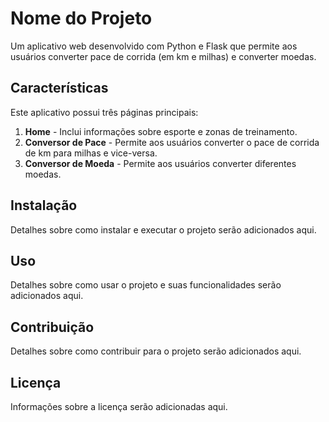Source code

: # Nome do Projeto

Um aplicativo web desenvolvido com Python e Flask que permite aos usuários converter pace de corrida (em km e milhas) e converter moedas.

## Características

Este aplicativo possui três páginas principais:

1. **Home** - Inclui informações sobre esporte e zonas de treinamento.
2. **Conversor de Pace** - Permite aos usuários converter o pace de corrida de km para milhas e vice-versa.
3. **Conversor de Moeda** - Permite aos usuários converter diferentes moedas.

## Instalação

Detalhes sobre como instalar e executar o projeto serão adicionados aqui.

## Uso

Detalhes sobre como usar o projeto e suas funcionalidades serão adicionados aqui.

## Contribuição

Detalhes sobre como contribuir para o projeto serão adicionados aqui.

## Licença

Informações sobre a licença serão adicionadas aqui.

◆ Task:
When you reproduce the entries above, keep every word exactly and leave out each picture.

◆ Exercise answer:
Source code

: # Nome do Projeto

Um aplicativo web desenvolvido com Python e Flask que permite aos usuários converter pace de corrida (em km e milhas) e converter moedas.

## Características

Este aplicativo possui três páginas principais:

1. **Home** - Inclui informações sobre esporte e zonas de treinamento.
2. **Conversor de Pace** - Permite aos usuários converter o pace de corrida de km para milhas e vice-versa.
3. **Conversor de Moeda** - Permite aos usuários converter diferentes moedas.

## Instalação

Detalhes sobre como instalar e executar o projeto serão adicionados aqui.

## Uso

Detalhes sobre como usar o projeto e suas funcionalidades serão adicionados aqui.

## Contribuição

Detalhes sobre como contribuir para o projeto serão adicionados aqui.

## Licença

Informações sobre a licença serão adicionadas aqui.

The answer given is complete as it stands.